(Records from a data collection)
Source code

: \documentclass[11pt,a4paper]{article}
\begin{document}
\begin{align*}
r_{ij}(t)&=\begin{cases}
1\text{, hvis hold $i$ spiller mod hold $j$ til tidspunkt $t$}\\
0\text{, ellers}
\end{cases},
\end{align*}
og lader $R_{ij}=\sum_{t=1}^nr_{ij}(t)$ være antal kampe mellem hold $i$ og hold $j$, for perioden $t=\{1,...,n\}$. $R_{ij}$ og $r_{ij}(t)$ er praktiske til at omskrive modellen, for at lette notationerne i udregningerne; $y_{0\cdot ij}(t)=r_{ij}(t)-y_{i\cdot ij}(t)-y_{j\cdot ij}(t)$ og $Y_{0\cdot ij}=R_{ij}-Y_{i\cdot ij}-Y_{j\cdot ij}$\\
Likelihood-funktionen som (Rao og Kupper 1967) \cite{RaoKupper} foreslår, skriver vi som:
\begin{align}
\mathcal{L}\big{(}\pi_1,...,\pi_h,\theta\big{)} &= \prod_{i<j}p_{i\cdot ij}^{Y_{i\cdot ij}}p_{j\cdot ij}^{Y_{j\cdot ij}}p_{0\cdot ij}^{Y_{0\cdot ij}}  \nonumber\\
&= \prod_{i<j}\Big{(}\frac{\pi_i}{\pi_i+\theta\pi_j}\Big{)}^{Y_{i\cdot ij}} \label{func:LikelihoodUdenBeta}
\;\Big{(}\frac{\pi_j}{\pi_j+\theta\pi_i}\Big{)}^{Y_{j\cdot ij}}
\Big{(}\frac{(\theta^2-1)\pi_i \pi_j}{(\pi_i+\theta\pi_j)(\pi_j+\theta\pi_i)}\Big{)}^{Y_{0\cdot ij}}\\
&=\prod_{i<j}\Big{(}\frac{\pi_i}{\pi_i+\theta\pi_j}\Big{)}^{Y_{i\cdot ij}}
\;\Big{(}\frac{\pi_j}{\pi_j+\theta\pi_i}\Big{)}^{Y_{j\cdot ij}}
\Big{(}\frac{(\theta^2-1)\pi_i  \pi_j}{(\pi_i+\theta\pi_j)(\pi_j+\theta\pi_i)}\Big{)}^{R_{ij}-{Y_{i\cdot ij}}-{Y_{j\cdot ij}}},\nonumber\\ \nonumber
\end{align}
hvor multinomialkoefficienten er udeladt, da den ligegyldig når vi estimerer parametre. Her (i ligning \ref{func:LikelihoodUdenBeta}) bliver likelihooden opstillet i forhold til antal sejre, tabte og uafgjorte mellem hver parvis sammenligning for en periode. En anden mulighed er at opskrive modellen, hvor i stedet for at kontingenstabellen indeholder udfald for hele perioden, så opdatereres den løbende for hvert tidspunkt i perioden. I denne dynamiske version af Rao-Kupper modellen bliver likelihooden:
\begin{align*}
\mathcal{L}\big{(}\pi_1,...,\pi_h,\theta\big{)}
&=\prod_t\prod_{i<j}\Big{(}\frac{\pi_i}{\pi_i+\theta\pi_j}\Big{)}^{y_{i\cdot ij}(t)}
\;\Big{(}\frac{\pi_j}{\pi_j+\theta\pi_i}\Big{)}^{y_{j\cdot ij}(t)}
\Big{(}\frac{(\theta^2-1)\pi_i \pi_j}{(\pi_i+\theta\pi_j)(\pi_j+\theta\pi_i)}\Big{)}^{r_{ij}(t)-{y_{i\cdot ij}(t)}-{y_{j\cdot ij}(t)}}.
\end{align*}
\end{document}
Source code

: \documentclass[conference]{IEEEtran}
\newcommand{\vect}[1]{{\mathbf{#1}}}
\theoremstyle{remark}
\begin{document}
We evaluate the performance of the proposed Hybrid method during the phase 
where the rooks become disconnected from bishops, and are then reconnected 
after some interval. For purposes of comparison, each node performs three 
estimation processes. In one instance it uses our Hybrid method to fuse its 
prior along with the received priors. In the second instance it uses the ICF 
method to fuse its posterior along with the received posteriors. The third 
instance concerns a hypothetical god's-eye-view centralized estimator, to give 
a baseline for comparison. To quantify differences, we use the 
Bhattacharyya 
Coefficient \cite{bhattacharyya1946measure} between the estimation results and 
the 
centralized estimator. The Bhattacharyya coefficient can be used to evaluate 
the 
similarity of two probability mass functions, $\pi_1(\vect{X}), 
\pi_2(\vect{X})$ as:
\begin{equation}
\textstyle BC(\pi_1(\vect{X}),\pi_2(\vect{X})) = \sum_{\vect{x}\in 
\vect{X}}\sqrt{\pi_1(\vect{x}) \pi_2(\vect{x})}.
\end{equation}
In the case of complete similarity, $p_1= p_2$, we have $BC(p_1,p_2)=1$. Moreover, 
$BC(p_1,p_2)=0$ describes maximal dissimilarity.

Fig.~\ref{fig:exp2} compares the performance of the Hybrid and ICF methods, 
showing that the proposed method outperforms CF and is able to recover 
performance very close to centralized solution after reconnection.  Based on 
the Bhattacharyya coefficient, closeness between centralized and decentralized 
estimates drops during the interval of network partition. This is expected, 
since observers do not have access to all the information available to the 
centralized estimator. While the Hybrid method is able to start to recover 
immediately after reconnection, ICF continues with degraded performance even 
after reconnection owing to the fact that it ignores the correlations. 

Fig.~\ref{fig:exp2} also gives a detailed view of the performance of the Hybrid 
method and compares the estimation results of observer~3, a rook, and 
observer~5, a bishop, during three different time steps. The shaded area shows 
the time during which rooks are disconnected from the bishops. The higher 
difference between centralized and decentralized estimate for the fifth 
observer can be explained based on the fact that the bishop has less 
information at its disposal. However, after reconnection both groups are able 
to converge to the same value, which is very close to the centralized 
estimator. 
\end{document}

## WHAT IS EXPECTED
On how many lines of the data does the word "information" appear? Only the number is wanted.

## TASK SOLUTION
2